Committees Insulated
Among the advantages of the seniority system, congressional scholar Ornstein said, is the insulation it provides important committees against the influence of well-financed special-interest groups. If every committee chairmanship were considered open at the outset of each two-year congressional term, he said, “very clearly you’d have interest groups jumping in with both feet.”
But the system also protects chairmen, even those who mishandle their jobs, from criticism. Until the early 1970s, seniority ruled so firmly that congressmen were not even given an opportunity to vote for each committee chairman separately. Rather, they had the option of accepting or rejecting a full slate of candidates.

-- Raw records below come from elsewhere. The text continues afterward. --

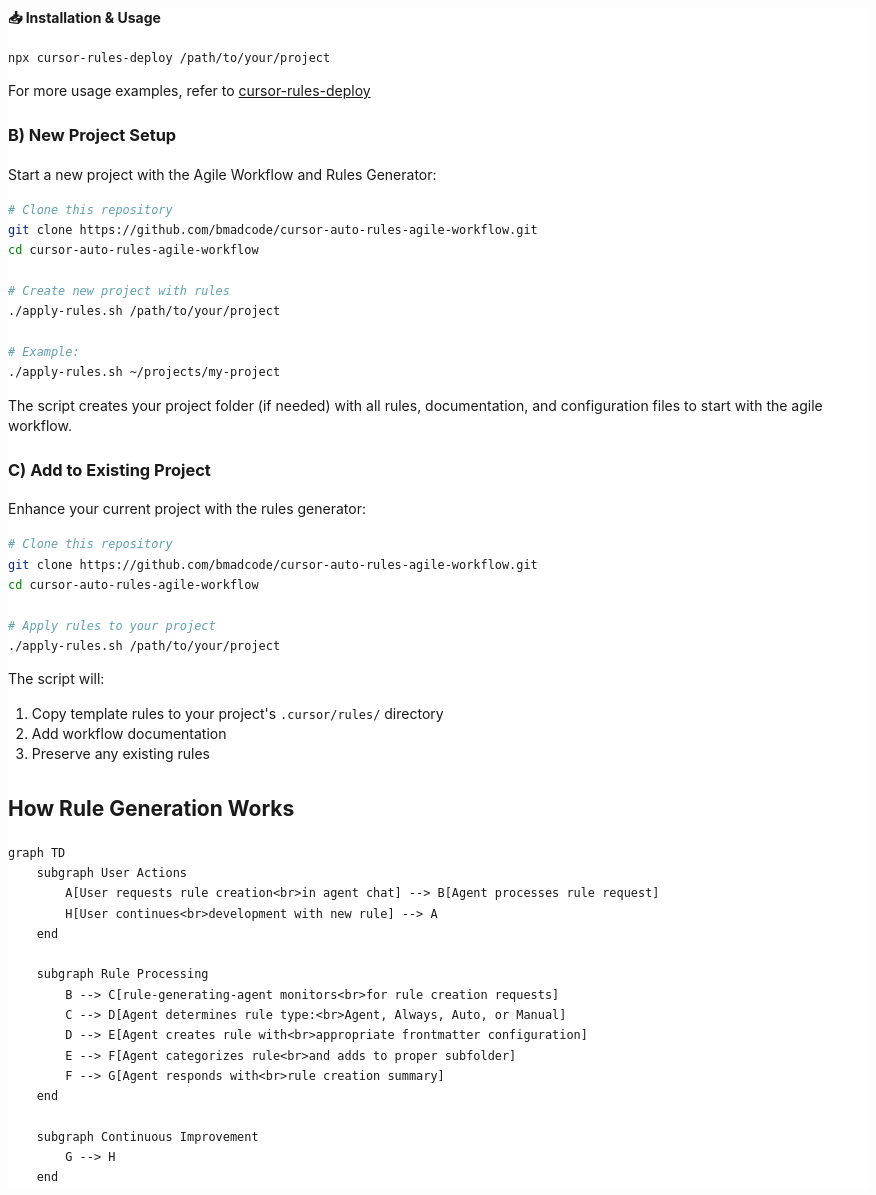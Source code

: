 #### 📥 Installation & Usage

```bash
npx cursor-rules-deploy /path/to/your/project
```

For more usage examples, refer to [cursor-rules-deploy](https://github.com/rosendolu/cursor-rules-deploy#readme)

### B) New Project Setup

Start a new project with the Agile Workflow and Rules Generator:

```bash
# Clone this repository
git clone https://github.com/bmadcode/cursor-auto-rules-agile-workflow.git
cd cursor-auto-rules-agile-workflow

# Create new project with rules
./apply-rules.sh /path/to/your/project

# Example:
./apply-rules.sh ~/projects/my-project
```

The script creates your project folder (if needed) with all rules, documentation, and configuration files to start with the agile workflow.

### C) Add to Existing Project

Enhance your current project with the rules generator:

```bash
# Clone this repository
git clone https://github.com/bmadcode/cursor-auto-rules-agile-workflow.git
cd cursor-auto-rules-agile-workflow

# Apply rules to your project
./apply-rules.sh /path/to/your/project
```

The script will:

1. Copy template rules to your project's `.cursor/rules/` directory
2. Add workflow documentation
3. Preserve any existing rules

## How Rule Generation Works

```mermaid
graph TD
    subgraph User Actions
        A[User requests rule creation<br>in agent chat] --> B[Agent processes rule request]
        H[User continues<br>development with new rule] --> A
    end

    subgraph Rule Processing
        B --> C[rule-generating-agent monitors<br>for rule creation requests]
        C --> D[Agent determines rule type:<br>Agent, Always, Auto, or Manual]
        D --> E[Agent creates rule with<br>appropriate frontmatter configuration]
        E --> F[Agent categorizes rule<br>and adds to proper subfolder]
        F --> G[Agent responds with<br>rule creation summary]
    end

    subgraph Continuous Improvement
        G --> H
    end

```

In 1975, Democratic reformers joined forces with the huge “Watergate class” of freshman Democrats elected in 1974 and used the new rules to eject three committee chairman who were considered too autocratic. Ironically, Price gained his chairmanship in that last break with tradition because he had been the second in line behind ousted Rep. F. Edward Hebert (D-La.).
The drive to unseat Price had been gaining momentum for several months. Price, who was first elected in 1944, reportedly had offered to retire in two years and to give up some of his responsibilities, such as leading the committee when it negotiates over legislation with the Senate Armed Services Committee. However, he was said to have refused when asked to step aside and become “chairman emeritus.”
Ornstein contended that Aspin’s selection reflected dissatisfaction with O’Neill. Younger Democrats, he said, “explicitly slapped their Speaker” by turning to a 46-year-old congressman who in 1981 accused O’Neill of “reeling on the ropes” against President Reagan and having “no idea where to go” beyond the party’s traditional New Deal doctrines.
“The message that they’re trying to send is that they want O’Neill to fade into the background” in favor of leaders who are “more presentable, more telegenic and more able to reflect the views of the 1980s,” he said.
But one of those junior Democrats, Santa Monica Rep. Mel Levine, dismissed that idea. The vote, he said, was not a slap at O’Neill but rather “a message to (Defense Secretary) Caspar Weinberger” that Democrats are not going to swallow his defense budget whole.